Però poi, come oramai noto ai più, Ilaria Cucchi ha travalicato i confini della battaglia per una giustizia giusta ed ha sconfinato nel terreno del “colpevole prima del processo”. La sorella di Stefano ha infatti pubblicato sul proprio profilo Facebook la foto di uno dei carabinieri (in tutto sono cinque, tre per il pestaggio e due per falsa testimonianza) attualmente indagati per la morte del ragazzo. “Volevo farmi del male, volevo vedere le facce di coloro che si sono vantati di aver pestato mio fratello, coloro che si sono divertiti a farlo. Le facce di coloro che lo hanno ucciso” ha scritto la Cucchi commettendo, a nostro giudizio, un duplice errore. Il primo: ha colpito uno solo di quei “coloro” ai quali fa riferimento. Il secondo: quel carabiniere è attualmente indagato ed a stabilire se abbia o meno partecipato o meno all’uccisione del fratello di Ilaria non può essere la sorella di quest’ultimo ma a stabilirlo saranno i tre gradi di giudizio.
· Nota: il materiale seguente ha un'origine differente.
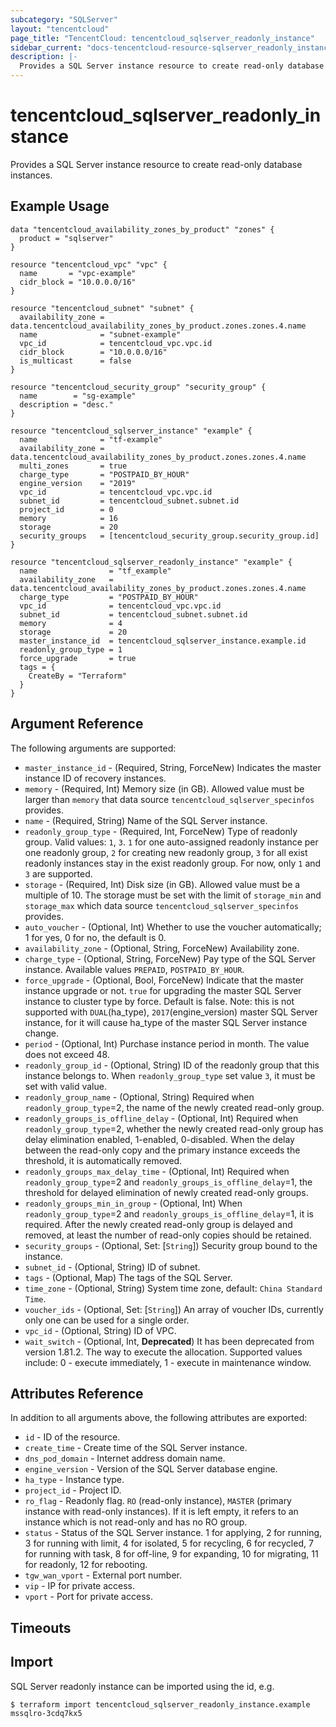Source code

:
 ```yaml
---
subcategory: "SQLServer"
layout: "tencentcloud"
page_title: "TencentCloud: tencentcloud_sqlserver_readonly_instance"
sidebar_current: "docs-tencentcloud-resource-sqlserver_readonly_instance"
description: |-
  Provides a SQL Server instance resource to create read-only database instances.
---
```


# tencentcloud_sqlserver_readonly_instance

Provides a SQL Server instance resource to create read-only database instances.

## Example Usage

```hcl
data "tencentcloud_availability_zones_by_product" "zones" {
  product = "sqlserver"
}

resource "tencentcloud_vpc" "vpc" {
  name       = "vpc-example"
  cidr_block = "10.0.0.0/16"
}

resource "tencentcloud_subnet" "subnet" {
  availability_zone = data.tencentcloud_availability_zones_by_product.zones.zones.4.name
  name              = "subnet-example"
  vpc_id            = tencentcloud_vpc.vpc.id
  cidr_block        = "10.0.0.0/16"
  is_multicast      = false
}

resource "tencentcloud_security_group" "security_group" {
  name        = "sg-example"
  description = "desc."
}

resource "tencentcloud_sqlserver_instance" "example" {
  name              = "tf-example"
  availability_zone = data.tencentcloud_availability_zones_by_product.zones.zones.4.name
  multi_zones       = true
  charge_type       = "POSTPAID_BY_HOUR"
  engine_version    = "2019"
  vpc_id            = tencentcloud_vpc.vpc.id
  subnet_id         = tencentcloud_subnet.subnet.id
  project_id        = 0
  memory            = 16
  storage           = 20
  security_groups   = [tencentcloud_security_group.security_group.id]
}

resource "tencentcloud_sqlserver_readonly_instance" "example" {
  name                = "tf_example"
  availability_zone   = data.tencentcloud_availability_zones_by_product.zones.zones.4.name
  charge_type         = "POSTPAID_BY_HOUR"
  vpc_id              = tencentcloud_vpc.vpc.id
  subnet_id           = tencentcloud_subnet.subnet.id
  memory              = 4
  storage             = 20
  master_instance_id  = tencentcloud_sqlserver_instance.example.id
  readonly_group_type = 1
  force_upgrade       = true
  tags = {
    CreateBy = "Terraform"
  }
}
```

## Argument Reference

The following arguments are supported:

* `master_instance_id` - (Required, String, ForceNew) Indicates the master instance ID of recovery instances.
* `memory` - (Required, Int) Memory size (in GB). Allowed value must be larger than `memory` that data source `tencentcloud_sqlserver_specinfos` provides.
* `name` - (Required, String) Name of the SQL Server instance.
* `readonly_group_type` - (Required, Int, ForceNew) Type of readonly group. Valid values: `1`, `3`. `1` for one auto-assigned readonly instance per one readonly group, `2` for creating new readonly group, `3` for all exist readonly instances stay in the exist readonly group. For now, only `1` and `3` are supported.
* `storage` - (Required, Int) Disk size (in GB). Allowed value must be a multiple of 10. The storage must be set with the limit of `storage_min` and `storage_max` which data source `tencentcloud_sqlserver_specinfos` provides.
* `auto_voucher` - (Optional, Int) Whether to use the voucher automatically; 1 for yes, 0 for no, the default is 0.
* `availability_zone` - (Optional, String, ForceNew) Availability zone.
* `charge_type` - (Optional, String, ForceNew) Pay type of the SQL Server instance. Available values `PREPAID`, `POSTPAID_BY_HOUR`.
* `force_upgrade` - (Optional, Bool, ForceNew) Indicate that the master instance upgrade or not. `true` for upgrading the master SQL Server instance to cluster type by force. Default is false. Note: this is not supported with `DUAL`(ha_type), `2017`(engine_version) master SQL Server instance, for it will cause ha_type of the master SQL Server instance change.
* `period` - (Optional, Int) Purchase instance period in month. The value does not exceed 48.
* `readonly_group_id` - (Optional, String) ID of the readonly group that this instance belongs to. When `readonly_group_type` set value `3`, it must be set with valid value.
* `readonly_group_name` - (Optional, String) Required when `readonly_group_type`=2, the name of the newly created read-only group.
* `readonly_groups_is_offline_delay` - (Optional, Int) Required when `readonly_group_type`=2, whether the newly created read-only group has delay elimination enabled, 1-enabled, 0-disabled. When the delay between the read-only copy and the primary instance exceeds the threshold, it is automatically removed.
* `readonly_groups_max_delay_time` - (Optional, Int) Required when `readonly_group_type`=2 and `readonly_groups_is_offline_delay`=1, the threshold for delayed elimination of newly created read-only groups.
* `readonly_groups_min_in_group` - (Optional, Int) When `readonly_group_type`=2 and `readonly_groups_is_offline_delay`=1, it is required. After the newly created read-only group is delayed and removed, at least the number of read-only copies should be retained.
* `security_groups` - (Optional, Set: [`String`]) Security group bound to the instance.
* `subnet_id` - (Optional, String) ID of subnet.
* `tags` - (Optional, Map) The tags of the SQL Server.
* `time_zone` - (Optional, String) System time zone, default: `China Standard Time`.
* `voucher_ids` - (Optional, Set: [`String`]) An array of voucher IDs, currently only one can be used for a single order.
* `vpc_id` - (Optional, String) ID of VPC.
* `wait_switch` - (Optional, Int, **Deprecated**) It has been deprecated from version 1.81.2. The way to execute the allocation. Supported values include: 0 - execute immediately, 1 - execute in maintenance window.

## Attributes Reference

In addition to all arguments above, the following attributes are exported:

* `id` - ID of the resource.
* `create_time` - Create time of the SQL Server instance.
* `dns_pod_domain` - Internet address domain name.
* `engine_version` - Version of the SQL Server database engine.
* `ha_type` - Instance type.
* `project_id` - Project ID.
* `ro_flag` - Readonly flag. `RO` (read-only instance), `MASTER` (primary instance with read-only instances). If it is left empty, it refers to an instance which is not read-only and has no RO group.
* `status` - Status of the SQL Server instance. 1 for applying, 2 for running, 3 for running with limit, 4 for isolated, 5 for recycling, 6 for recycled, 7 for running with task, 8 for off-line, 9 for expanding, 10 for migrating, 11 for readonly, 12 for rebooting.
* `tgw_wan_vport` - External port number.
* `vip` - IP for private access.
* `vport` - Port for private access.


## Timeouts

<no value>


## Import

SQL Server readonly instance can be imported using the id, e.g.

```
$ terraform import tencentcloud_sqlserver_readonly_instance.example mssqlro-3cdq7kx5
```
La giustizia è quella che si fa nei tribunali, non quella dei social network.
L’infausta scelta di Ilaria Cucchi ha invece avuto delle conseguenze “collaterali” che proviamo in questa sede a sintetizzare, la prima delle quali è rappresentata dai commenti postati da quei frequentatori dei social che non vedono l’ora di avere uno spunto per prendersela (con frasi oltraggiose e minatorie, al limite del penalmente rilevante) con le Forze dell’Ordine in toto. E tardiva ci è sembrata la raccomandazione della Cucchi (“Non rispondiamo alla violenza con la violenza”): sarebbe stato forse più opportuno non scatenare un ‘prematuro’ odio contro un soggetto ancora indagato e quindi al momento non colpevole. Ed era quindi inevitabile - seconda conseguenza dell’infelice scelta - che il difensore del carabiniere annunciasse una denuncia per diffamazione contro la Cucchi. La quale - ma questo non lo sappiamo e quindi chiediamo preventivamente scusa - avrà sicuramente a sua volta denunciato per diffamazione un altro dei militari indagati secondo il quale “i carabinieri hanno fatto il loro dovere, hanno arrestato un grande spacciatore che spacciava fuori dalle scuole in un parco di Roma dopo l’esposto di alcune mamme e genitori preoccupati. Questo hanno fatto e basta, tutto il resto è speculazione politica per soldi e per arrivare in Parlamento”. Perché, in questo caso, una mancanza di denuncia per diffamazione confermerebbe che davvero su quella sera del 22 ottobre del 2009 ci sono ancora diverse verità da scoprire.